• **Problem details**:
Print each line from the start of the records below up through the line where "为了描述问题的这一性质，人们" is found, exactly as given.

• **Record excerpts**:

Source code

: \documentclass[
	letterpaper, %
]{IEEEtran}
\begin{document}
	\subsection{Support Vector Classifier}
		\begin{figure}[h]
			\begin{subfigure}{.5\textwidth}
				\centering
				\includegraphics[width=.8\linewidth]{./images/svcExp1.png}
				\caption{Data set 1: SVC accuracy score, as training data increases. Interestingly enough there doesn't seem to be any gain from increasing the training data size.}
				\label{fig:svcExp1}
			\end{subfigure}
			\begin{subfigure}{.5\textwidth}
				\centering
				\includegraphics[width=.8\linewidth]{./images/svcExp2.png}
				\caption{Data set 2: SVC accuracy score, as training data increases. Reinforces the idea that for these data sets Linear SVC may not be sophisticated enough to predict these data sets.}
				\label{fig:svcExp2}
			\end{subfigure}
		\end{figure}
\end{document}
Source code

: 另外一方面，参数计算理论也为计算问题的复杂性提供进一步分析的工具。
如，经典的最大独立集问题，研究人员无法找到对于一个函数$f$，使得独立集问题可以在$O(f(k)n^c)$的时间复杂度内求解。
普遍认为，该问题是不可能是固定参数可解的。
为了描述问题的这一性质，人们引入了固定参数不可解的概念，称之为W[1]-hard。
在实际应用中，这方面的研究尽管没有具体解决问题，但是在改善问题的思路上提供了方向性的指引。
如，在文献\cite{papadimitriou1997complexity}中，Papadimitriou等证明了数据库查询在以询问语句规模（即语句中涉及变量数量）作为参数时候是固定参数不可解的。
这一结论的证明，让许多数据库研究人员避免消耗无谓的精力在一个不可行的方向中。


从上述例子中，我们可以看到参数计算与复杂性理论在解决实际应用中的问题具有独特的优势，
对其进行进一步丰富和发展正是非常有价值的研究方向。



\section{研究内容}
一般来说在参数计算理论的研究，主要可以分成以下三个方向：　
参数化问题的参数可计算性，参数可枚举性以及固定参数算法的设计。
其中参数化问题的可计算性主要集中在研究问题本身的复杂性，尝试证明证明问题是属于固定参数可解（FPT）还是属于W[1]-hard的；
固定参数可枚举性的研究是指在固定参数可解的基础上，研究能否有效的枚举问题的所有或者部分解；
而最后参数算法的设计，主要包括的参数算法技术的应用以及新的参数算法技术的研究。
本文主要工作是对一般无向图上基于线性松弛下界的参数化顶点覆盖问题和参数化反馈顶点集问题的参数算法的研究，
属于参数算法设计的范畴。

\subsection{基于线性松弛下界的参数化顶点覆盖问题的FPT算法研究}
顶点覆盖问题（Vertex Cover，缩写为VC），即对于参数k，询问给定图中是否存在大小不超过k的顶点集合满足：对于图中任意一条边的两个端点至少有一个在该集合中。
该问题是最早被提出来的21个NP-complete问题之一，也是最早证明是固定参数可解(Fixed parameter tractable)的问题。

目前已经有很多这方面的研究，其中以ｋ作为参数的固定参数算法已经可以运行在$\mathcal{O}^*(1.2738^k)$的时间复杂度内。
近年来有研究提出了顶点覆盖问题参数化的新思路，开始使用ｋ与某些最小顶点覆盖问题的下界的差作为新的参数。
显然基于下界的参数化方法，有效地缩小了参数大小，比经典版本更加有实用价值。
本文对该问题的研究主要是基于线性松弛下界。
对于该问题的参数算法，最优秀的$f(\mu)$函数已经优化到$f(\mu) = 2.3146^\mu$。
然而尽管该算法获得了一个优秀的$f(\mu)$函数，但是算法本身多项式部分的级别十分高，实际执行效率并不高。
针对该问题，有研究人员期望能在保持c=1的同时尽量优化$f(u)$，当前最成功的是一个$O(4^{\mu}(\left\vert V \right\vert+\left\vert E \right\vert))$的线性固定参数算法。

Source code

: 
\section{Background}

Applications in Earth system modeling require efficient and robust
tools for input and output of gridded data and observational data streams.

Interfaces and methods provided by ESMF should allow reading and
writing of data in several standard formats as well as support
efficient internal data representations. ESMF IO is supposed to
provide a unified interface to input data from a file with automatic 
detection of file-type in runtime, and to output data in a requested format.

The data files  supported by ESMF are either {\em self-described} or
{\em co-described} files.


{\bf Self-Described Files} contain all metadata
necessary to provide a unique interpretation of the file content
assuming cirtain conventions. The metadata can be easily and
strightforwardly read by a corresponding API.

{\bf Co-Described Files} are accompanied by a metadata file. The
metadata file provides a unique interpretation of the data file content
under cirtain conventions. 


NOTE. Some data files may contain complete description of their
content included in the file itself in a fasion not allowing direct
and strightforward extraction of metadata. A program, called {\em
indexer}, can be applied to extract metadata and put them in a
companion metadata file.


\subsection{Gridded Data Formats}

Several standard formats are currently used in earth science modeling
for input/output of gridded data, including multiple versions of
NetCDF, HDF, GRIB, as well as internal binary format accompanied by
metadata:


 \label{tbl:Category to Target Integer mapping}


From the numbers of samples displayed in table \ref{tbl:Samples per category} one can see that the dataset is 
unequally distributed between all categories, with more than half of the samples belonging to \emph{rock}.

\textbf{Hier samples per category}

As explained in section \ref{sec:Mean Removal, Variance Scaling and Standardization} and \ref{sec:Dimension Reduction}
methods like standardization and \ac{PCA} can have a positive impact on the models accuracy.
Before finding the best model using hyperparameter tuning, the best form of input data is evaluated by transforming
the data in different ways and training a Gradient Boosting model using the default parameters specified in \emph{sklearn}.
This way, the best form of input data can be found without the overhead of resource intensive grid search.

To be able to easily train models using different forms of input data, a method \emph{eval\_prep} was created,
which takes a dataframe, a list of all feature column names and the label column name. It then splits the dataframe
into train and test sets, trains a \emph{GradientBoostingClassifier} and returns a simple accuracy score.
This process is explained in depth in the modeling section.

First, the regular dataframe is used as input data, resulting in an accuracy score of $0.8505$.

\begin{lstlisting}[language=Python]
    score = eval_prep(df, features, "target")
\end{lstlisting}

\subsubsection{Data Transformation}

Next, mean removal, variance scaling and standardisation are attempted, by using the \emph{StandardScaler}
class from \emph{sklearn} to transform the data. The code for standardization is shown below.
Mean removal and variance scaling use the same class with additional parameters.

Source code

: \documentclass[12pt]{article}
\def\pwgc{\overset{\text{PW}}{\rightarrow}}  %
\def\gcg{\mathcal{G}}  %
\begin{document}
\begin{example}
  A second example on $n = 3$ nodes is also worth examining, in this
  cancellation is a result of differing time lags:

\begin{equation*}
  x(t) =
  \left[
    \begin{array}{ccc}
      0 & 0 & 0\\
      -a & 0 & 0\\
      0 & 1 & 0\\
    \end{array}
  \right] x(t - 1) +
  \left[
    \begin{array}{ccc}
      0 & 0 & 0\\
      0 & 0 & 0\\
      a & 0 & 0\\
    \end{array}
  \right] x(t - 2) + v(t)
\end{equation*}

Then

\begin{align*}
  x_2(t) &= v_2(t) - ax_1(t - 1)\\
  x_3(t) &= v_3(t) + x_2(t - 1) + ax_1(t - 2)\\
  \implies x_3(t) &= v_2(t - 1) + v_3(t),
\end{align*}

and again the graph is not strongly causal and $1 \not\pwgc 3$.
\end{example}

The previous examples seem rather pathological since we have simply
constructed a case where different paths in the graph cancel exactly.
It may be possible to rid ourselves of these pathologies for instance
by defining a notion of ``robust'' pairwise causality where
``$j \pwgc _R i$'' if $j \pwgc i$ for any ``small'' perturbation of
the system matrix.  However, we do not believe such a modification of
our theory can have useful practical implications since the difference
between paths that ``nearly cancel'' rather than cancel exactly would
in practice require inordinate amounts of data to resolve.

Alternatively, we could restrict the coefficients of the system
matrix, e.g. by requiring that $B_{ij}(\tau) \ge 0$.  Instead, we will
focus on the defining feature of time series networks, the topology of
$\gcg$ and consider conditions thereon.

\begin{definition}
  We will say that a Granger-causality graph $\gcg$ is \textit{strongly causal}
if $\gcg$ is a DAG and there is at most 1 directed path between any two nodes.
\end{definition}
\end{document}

• **Exercise response**:
Source code

: \documentclass[
	letterpaper, %
]{IEEEtran}
\begin{document}
	\subsection{Support Vector Classifier}
		\begin{figure}[h]
			\begin{subfigure}{.5\textwidth}
				\centering
				\includegraphics[width=.8\linewidth]{./images/svcExp1.png}
				\caption{Data set 1: SVC accuracy score, as training data increases. Interestingly enough there doesn't seem to be any gain from increasing the training data size.}
				\label{fig:svcExp1}
			\end{subfigure}
			\begin{subfigure}{.5\textwidth}
				\centering
				\includegraphics[width=.8\linewidth]{./images/svcExp2.png}
				\caption{Data set 2: SVC accuracy score, as training data increases. Reinforces the idea that for these data sets Linear SVC may not be sophisticated enough to predict these data sets.}
				\label{fig:svcExp2}
			\end{subfigure}
		\end{figure}
\end{document}
Source code

: 另外一方面，参数计算理论也为计算问题的复杂性提供进一步分析的工具。
如，经典的最大独立集问题，研究人员无法找到对于一个函数$f$，使得独立集问题可以在$O(f(k)n^c)$的时间复杂度内求解。
普遍认为，该问题是不可能是固定参数可解的。
为了描述问题的这一性质，人们引入了固定参数不可解的概念，称之为W[1]-hard。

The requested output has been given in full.